I think the worst part of this scary and forbidden category was that it was everywhere outside the walls of church and home. It was friends talking about crystals or karate classes. It was a Sweet Valley Twins book with an Ouija board plot point, it was a teacher talking about meditation. Not partaking in these practices didn’t seem to be safe enough – talking about them or learning about them was enough to be in the category of dabbling. I thought it may somehow sneak up and get me if I didn’t concentrate hard enough to stay away from it all.
Growing up with this rhetoric, what you learn most importantly is this: don’t trust your feelings.
Don’t trust yourself. Of all the things my religious upbringing taught me, I think that the lack of critical thinking and trust in my own thoughts was the most damaging.
The world is a scary place when you are not taught to trust your emotions and feelings. ‘They’ could be lying to you. YOU could be lying to you. Who and what do you trust in this unseen terrifying world of demons luring you into a yoga mat? What if it makes you feel good? It’s not real, it’s a distraction from God.
April 2020 is when I dipped my toe into the New Age basket for the first time. I tried yoga. I was 39 years old.
What led me to this risky practice in the first place was the severe 8-week lock down we had in NZ at the very start of the pandemic. I have anxiety and exercise every day is a necessity for me to feel good – no exceptions. This need to move my body at home led me to YouTube workouts. It is here that I stumbled onto a YouTube yoga class. Immediately, I was on high alert and ready to shut it down if my spidey senses picked up any un-godly vibes. Apart from the occasional inner dialogue of me screaming to myself ‘YOU’RE DOING YOGA, BE CAREFUL’, I loved it. Any fear or trepidation I brought to that first class was stamped out by how centred I felt almost straight away.
Yoga was ‘wrong’. Yet, after leaving my yoga mat I felt calmer and more connected with myself and the world around me than I’d ever felt after a church service. I have found a spiritual practice that grounds me back to myself, my breath and me. I don’t even know if saying ‘back to’ is an appropriate thing to say as I’ve never really met myself in this way.
Practising yoga was the start of a journey that enabled me to see with clarity the depths that the beliefs of the church and my parents had on my life. Those beliefs were as much outward as they were inward. The grip was strong. The fear was strong.
What I understand to be stronger than those things now, is the grounding in myself. I understand now that I am a strong woman, and like all women, I have the superpower of my own intuition. I’m learning to trust that.
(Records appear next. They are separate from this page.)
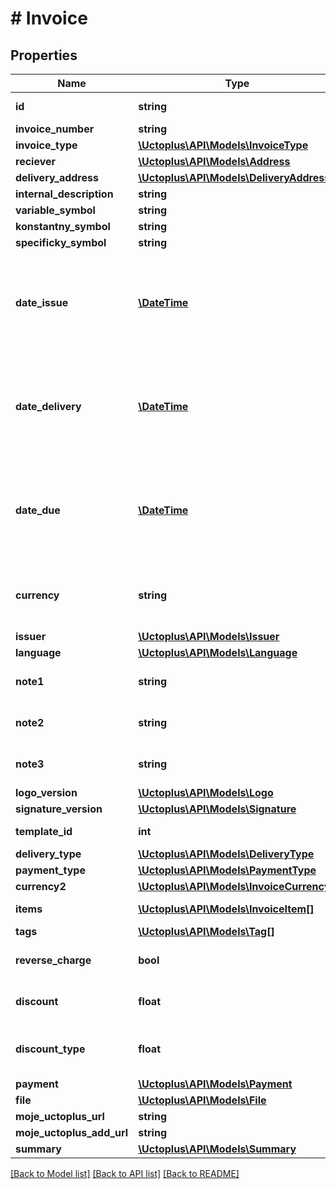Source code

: # # Invoice

## Properties

Name | Type | Description | Notes
------------ | ------------- | ------------- | -------------
**id** | **string** |  | [optional] [readonly]
**invoice_number** | **string** |  | [optional]
**invoice_type** | [**\Uctoplus\API\Models\InvoiceType**](InvoiceType.md) |  | [optional]
**reciever** | [**\Uctoplus\API\Models\Address**](Address.md) |  | [optional]
**delivery_address** | [**\Uctoplus\API\Models\DeliveryAddress**](DeliveryAddress.md) |  | [optional]
**internal_description** | **string** |  | [optional]
**variable_symbol** | **string** |  | [optional]
**konstantny_symbol** | **string** |  | [optional]
**specificky_symbol** | **string** |  | [optional]
**date_issue** | [**\DateTime**](\DateTime.md) | Date in format parsable by PHP DateTime Class (eg.: yyyy-mm-dd) | [optional]
**date_delivery** | [**\DateTime**](\DateTime.md) | Date in format parsable by PHP DateTime Class (eg.: yyyy-mm-dd) | [optional]
**date_due** | [**\DateTime**](\DateTime.md) | Date in format parsable by PHP DateTime Class (eg.: yyyy-mm-dd) | [optional]
**currency** | **string** | Currency of invoice, format corresponds to [ISO 4217](https://www.iso.org/iso-4217-currency-codes.html) | [optional] [default to 'EUR']
**issuer** | [**\Uctoplus\API\Models\Issuer**](Issuer.md) |  | [optional]
**language** | [**\Uctoplus\API\Models\Language**](Language.md) |  | [optional]
**note1** | **string** | Markdown language allowed. | [optional]
**note2** | **string** | Markdown language allowed. | [optional]
**note3** | **string** | Markdown language allowed. | [optional]
**logo_version** | [**\Uctoplus\API\Models\Logo**](Logo.md) |  | [optional]
**signature_version** | [**\Uctoplus\API\Models\Signature**](Signature.md) |  | [optional]
**template_id** | **int** | ID from [Účto+](https://moje.uctoplus.sk) | [optional]
**delivery_type** | [**\Uctoplus\API\Models\DeliveryType**](DeliveryType.md) |  | [optional]
**payment_type** | [**\Uctoplus\API\Models\PaymentType**](PaymentType.md) |  | [optional]
**currency2** | [**\Uctoplus\API\Models\InvoiceCurrency2**](InvoiceCurrency2.md) |  | [optional]
**items** | [**\Uctoplus\API\Models\InvoiceItem[]**](InvoiceItem.md) | Items in invoice | [optional]
**tags** | [**\Uctoplus\API\Models\Tag[]**](Tag.md) | Tags | [optional]
**reverse_charge** | **bool** |  | [optional] [default to false]
**discount** | **float** |  | [optional] [default to 0.0]
**discount_type** | **float** | 0 - none 1 - percentage of price | [optional] [default to 0]
**payment** | [**\Uctoplus\API\Models\Payment**](Payment.md) |  | [optional]
**file** | [**\Uctoplus\API\Models\File**](File.md) |  | [optional]
**moje_uctoplus_url** | **string** |  | [optional]
**moje_uctoplus_add_url** | **string** |  | [optional]
**summary** | [**\Uctoplus\API\Models\Summary**](Summary.md) |  | [optional]

[[Back to Model list]](../../README.md#models) [[Back to API list]](../../README.md#endpoints) [[Back to README]](../../README.md)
I’ve been doing yoga almost every day for 2 years, and I still have some fleeting moments of childhood coding in me that wonders if God will smite me for it. Deconstruction and rewiring is a long, slow journey.
As for me and God? I still don’t know the answer, but now in my 40’s I’m really evaluating it for the first time. What I do know is that I don’t need to consult a church elder or someone spiritually above me to make decisions about my own precious life. I’m not frozen by the fear of making the wrong decision: obsessively praying for the direction God would want me to take. I still talk to trusted people, but the prerequisite for who to go to for advice has nothing to do with how close to God they appear to be.
Most importantly, I go inwards to find the right direction and decisions. I trust that – I trust me. I’m not living with the fear of my feelings tricking me. The God I now feel safe with is a She. She is wise and powerful and She is also me. Oh the audacity of this statement for a younger me to read!
One of the places I meet Her, is on my Yoga mat. I am relieved.
Breathe.
Calm.
Namaste.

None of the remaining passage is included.